Step by step solution

01

Understanding Corporate Income Tax

Corporate income tax is a levy placed on the profit of a firm to raise taxes. After operating earnings is calculated by deducting expenses including the cost of goods sold (COGS) and depreciation from revenues, income tax is deducted. The net income is then distributed among shareholders as dividends or held within the company as retained earnings.
02

Reflecting on The Economic Impact

It's important to note that corporations are owned by shareholders who can belong to any economic class - not just the rich. When corporations are taxed, they may offset these costs by reducing employee wages, increasing product prices, or reducing dividends - all of which can negatively impact people from all economic classes.
03

Examining the Historical Context

The historical context given in the question outlines that the federal corporate income tax was enacted before the passage of the Sixteenth Amendment because of political pressure to tax the rich.

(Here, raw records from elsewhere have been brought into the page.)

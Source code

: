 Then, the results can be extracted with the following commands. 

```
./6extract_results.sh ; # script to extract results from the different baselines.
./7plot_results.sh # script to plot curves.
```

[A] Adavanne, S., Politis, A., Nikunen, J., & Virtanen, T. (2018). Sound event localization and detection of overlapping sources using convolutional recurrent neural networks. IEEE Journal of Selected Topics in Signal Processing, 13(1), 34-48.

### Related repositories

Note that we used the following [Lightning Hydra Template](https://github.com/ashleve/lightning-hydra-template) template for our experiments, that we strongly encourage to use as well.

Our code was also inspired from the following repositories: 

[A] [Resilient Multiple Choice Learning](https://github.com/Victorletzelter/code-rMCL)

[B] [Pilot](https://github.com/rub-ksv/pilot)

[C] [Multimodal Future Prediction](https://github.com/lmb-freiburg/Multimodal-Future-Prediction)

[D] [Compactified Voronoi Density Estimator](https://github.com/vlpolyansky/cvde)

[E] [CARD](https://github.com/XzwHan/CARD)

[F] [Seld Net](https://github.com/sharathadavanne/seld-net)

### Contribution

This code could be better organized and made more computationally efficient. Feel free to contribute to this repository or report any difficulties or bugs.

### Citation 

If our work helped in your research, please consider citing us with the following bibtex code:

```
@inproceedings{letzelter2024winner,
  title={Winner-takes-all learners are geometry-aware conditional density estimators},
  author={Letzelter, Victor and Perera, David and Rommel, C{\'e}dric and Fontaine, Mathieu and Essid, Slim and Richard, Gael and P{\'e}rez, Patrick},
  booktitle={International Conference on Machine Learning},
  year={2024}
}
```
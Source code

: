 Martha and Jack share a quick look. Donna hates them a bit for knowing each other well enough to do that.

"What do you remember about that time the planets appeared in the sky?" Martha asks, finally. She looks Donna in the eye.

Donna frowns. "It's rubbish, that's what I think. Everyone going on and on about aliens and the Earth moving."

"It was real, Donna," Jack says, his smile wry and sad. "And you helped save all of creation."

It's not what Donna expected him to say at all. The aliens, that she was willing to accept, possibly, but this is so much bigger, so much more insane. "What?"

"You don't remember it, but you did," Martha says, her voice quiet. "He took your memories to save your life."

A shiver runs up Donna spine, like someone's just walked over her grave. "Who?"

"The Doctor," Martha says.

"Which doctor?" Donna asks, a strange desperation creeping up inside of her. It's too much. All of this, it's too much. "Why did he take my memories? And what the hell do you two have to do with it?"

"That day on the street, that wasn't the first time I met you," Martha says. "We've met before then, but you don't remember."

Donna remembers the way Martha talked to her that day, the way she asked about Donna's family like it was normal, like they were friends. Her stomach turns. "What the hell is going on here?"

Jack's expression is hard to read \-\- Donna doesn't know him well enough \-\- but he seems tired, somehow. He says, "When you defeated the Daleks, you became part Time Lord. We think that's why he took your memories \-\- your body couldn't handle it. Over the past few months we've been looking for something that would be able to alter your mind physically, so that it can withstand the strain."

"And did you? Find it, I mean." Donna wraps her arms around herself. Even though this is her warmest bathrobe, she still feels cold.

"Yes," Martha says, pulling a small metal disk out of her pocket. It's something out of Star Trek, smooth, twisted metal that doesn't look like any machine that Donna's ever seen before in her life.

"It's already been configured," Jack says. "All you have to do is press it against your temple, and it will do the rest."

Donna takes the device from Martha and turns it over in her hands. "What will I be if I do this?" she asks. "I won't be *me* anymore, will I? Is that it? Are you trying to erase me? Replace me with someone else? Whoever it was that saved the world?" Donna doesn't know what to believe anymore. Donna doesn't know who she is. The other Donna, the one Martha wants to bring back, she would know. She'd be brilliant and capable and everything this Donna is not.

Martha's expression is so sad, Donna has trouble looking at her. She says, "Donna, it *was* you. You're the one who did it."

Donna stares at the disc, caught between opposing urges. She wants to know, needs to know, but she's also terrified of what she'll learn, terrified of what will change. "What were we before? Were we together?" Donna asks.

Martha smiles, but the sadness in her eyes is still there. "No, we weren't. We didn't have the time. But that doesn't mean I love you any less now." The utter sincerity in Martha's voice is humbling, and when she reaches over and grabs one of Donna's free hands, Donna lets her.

This suggests an initial intent to use the tax as a tool to redistribute wealth from corporations (presumably owned by the rich) to the federal government.
04

Formulating an Argument Based on Analysis

Deciding whether corporate income tax is an efficient means of taxing the rich based on this information is subjective. Some could argue that it isn't efficient, as it also impacts people of all economic classes through reduced wages, higher product prices, and reduced dividends. Others might argue that it is an efficient means, citing the initial political pressure to tax the rich as justification for the tax's existence.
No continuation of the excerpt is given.